Twenty-two-year-old Norwegian producer Polar (Kjetil Dale Sagstaad - sometimes monikers are for the best) has consistently proved his ability to casually erase boundaries between genres and come up with original sounds.
His debut LP, 'moving' confirms his unique vision beyond all doubt and should set him up as one of drum & bass's most prodigious talents.
'Bipolar Suns' kickstarts the project and hints at what's in store as a steady thrum works itself into some deep, abstracted electro. 'Backlight', the first tune to be carved from a drum & bass format highlights the labyrinthine quality of Polar's production. His beats stamp and punch and dance across a shadowy but addictive world where demonic laughter and the drip drip of thawing stalagmites echo through cavernous networks of sound.
Most of the album in fact has this eerie, futuristic quality to it (aside from 'Inside The Plot', a concession to figurative sound sculpture with it's thin beats and pin-sharp harmonics). From track four onwards we are presented with a series of downtempo tracks ('Nascent Dream', 'Near The Horizon', 'White Walls', 'The White Chambers'), somnambulist soundtracks that depict urban exoticism and interplanetary isolation.
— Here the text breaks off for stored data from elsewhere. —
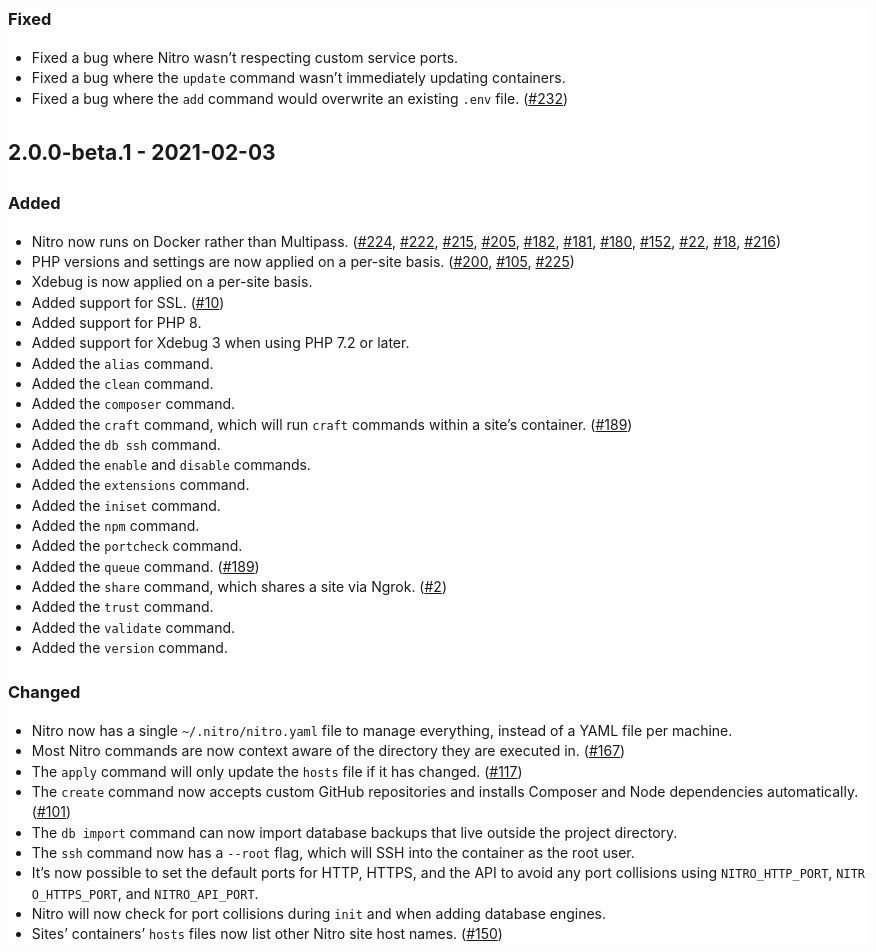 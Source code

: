 ### Fixed
- Fixed a bug where Nitro wasn’t respecting custom service ports.
- Fixed a bug where the `update` command wasn’t immediately updating containers.
- Fixed a bug where the `add` command would overwrite an existing `.env` file. ([#232](https://github.com/craftcms/nitro/issues/232))

## 2.0.0-beta.1 - 2021-02-03

### Added
- Nitro now runs on Docker rather than Multipass. ([#224](https://github.com/craftcms/nitro/issues/224), [#222](https://github.com/craftcms/nitro/issues/222), [#215](https://github.com/craftcms/nitro/issues/215), [#205](https://github.com/craftcms/nitro/issues/205), [#182](https://github.com/craftcms/nitro/issues/182), [#181](https://github.com/craftcms/nitro/issues/181), [#180](https://github.com/craftcms/nitro/issues/180), [#152](https://github.com/craftcms/nitro/issues/152), [#22](https://github.com/craftcms/nitro/issues/22), [#18](https://github.com/craftcms/nitro/issues/18), [#216](https://github.com/craftcms/nitro/issues/216))
- PHP versions and settings are now applied on a per-site basis. ([#200](https://github.com/craftcms/nitro/issues/200), [#105](https://github.com/craftcms/nitro/issues/105), [#225](https://github.com/craftcms/nitro/issues/225))
- Xdebug is now applied on a per-site basis.
- Added support for SSL. ([#10](https://github.com/craftcms/nitro/issues/10))
- Added support for PHP 8.
- Added support for Xdebug 3 when using PHP 7.2 or later.
- Added the `alias` command.
- Added the `clean` command.
- Added the `composer` command.
- Added the `craft` command, which will run `craft` commands within a site’s container. ([#189](https://github.com/craftcms/nitro/issues/189))
- Added the `db ssh` command.
- Added the `enable` and `disable` commands.
- Added the `extensions` command.
- Added the `iniset` command.
- Added the `npm` command.
- Added the `portcheck` command.
- Added the `queue` command. ([#189](https://github.com/craftcms/nitro/issues/189))
- Added the `share` command, which shares a site via Ngrok. ([#2](https://github.com/craftcms/nitro/issues/189))
- Added the `trust` command.
- Added the `validate` command.
- Added the `version` command.

### Changed
- Nitro now has a single `~/.nitro/nitro.yaml` file to manage everything, instead of a YAML file per machine.
- Most Nitro commands are now context aware of the directory they are executed in. ([#167](https://github.com/craftcms/nitro/issues/167))
- The `apply` command will only update the `hosts` file if it has changed. ([#117](https://github.com/craftcms/nitro/issues/117))
- The `create` command now accepts custom GitHub repositories and installs Composer and Node dependencies automatically. ([#101](https://github.com/craftcms/nitro/issues/101))
- The `db import` command can now import database backups that live outside the project directory.
- The `ssh` command now has a `--root` flag, which will SSH into the container as the root user.
- It’s now possible to set the default ports for HTTP, HTTPS, and the API to avoid any port collisions using `NITRO_HTTP_PORT`, `NITRO_HTTPS_PORT`, and `NITRO_API_PORT`.
- Nitro will now check for port collisions during `init` and when adding database engines.
- Sites’ containers’ `hosts` files now list other Nitro site host names. ([#150](https://github.com/craftcms/nitro/issues/150))
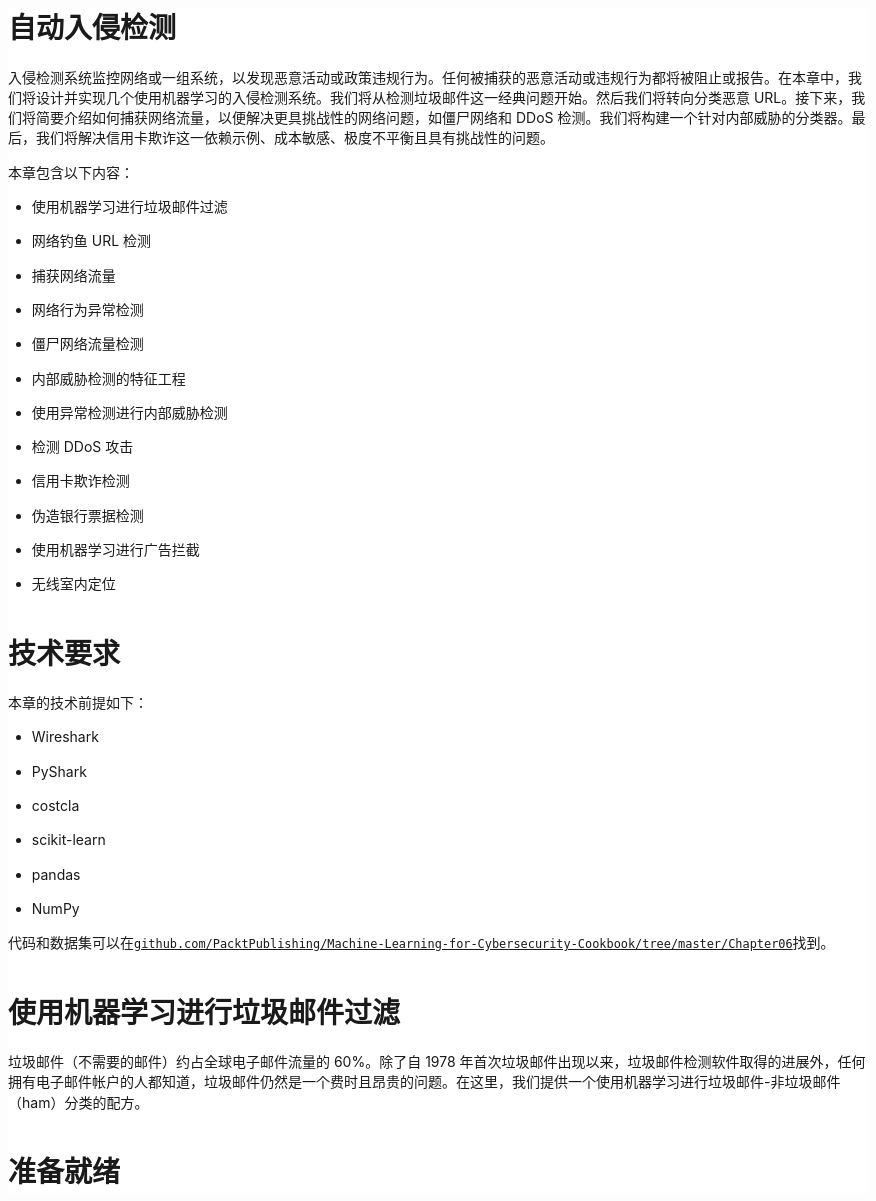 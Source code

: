 # 自动入侵检测

入侵检测系统监控网络或一组系统，以发现恶意活动或政策违规行为。任何被捕获的恶意活动或违规行为都将被阻止或报告。在本章中，我们将设计并实现几个使用机器学习的入侵检测系统。我们将从检测垃圾邮件这一经典问题开始。然后我们将转向分类恶意 URL。接下来，我们将简要介绍如何捕获网络流量，以便解决更具挑战性的网络问题，如僵尸网络和 DDoS 检测。我们将构建一个针对内部威胁的分类器。最后，我们将解决信用卡欺诈这一依赖示例、成本敏感、极度不平衡且具有挑战性的问题。

本章包含以下内容：

+   使用机器学习进行垃圾邮件过滤

+   网络钓鱼 URL 检测

+   捕获网络流量

+   网络行为异常检测

+   僵尸网络流量检测

+   内部威胁检测的特征工程

+   使用异常检测进行内部威胁检测

+   检测 DDoS 攻击

+   信用卡欺诈检测

+   伪造银行票据检测

+   使用机器学习进行广告拦截

+   无线室内定位

# 技术要求

本章的技术前提如下：

+   Wireshark

+   PyShark

+   costcla

+   scikit-learn

+   pandas

+   NumPy

代码和数据集可以在[`github.com/PacktPublishing/Machine-Learning-for-Cybersecurity-Cookbook/tree/master/Chapter06`](https://github.com/PacktPublishing/Machine-Learning-for-Cybersecurity-Cookbook/tree/master/Chapter06)找到。

# 使用机器学习进行垃圾邮件过滤

垃圾邮件（不需要的邮件）约占全球电子邮件流量的 60%。除了自 1978 年首次垃圾邮件出现以来，垃圾邮件检测软件取得的进展外，任何拥有电子邮件帐户的人都知道，垃圾邮件仍然是一个费时且昂贵的问题。在这里，我们提供一个使用机器学习进行垃圾邮件-非垃圾邮件（ham）分类的配方。

# 准备就绪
The latter part of the album is made up of punchier, grimmer and even angrier d & b fare. Thin strips of sound still glide through the album like piranhas through mercury, but the beats have teeth too and there's a distinctly mechanical approach at work.
By the time we get to the finale (previous single 5am), this has been an utterly unique and spellbinding journey, drenched in chemical excess, paranoid dream-states and uncanny sonic precision. One of the finest electronic, post-drum & bass narratives this year.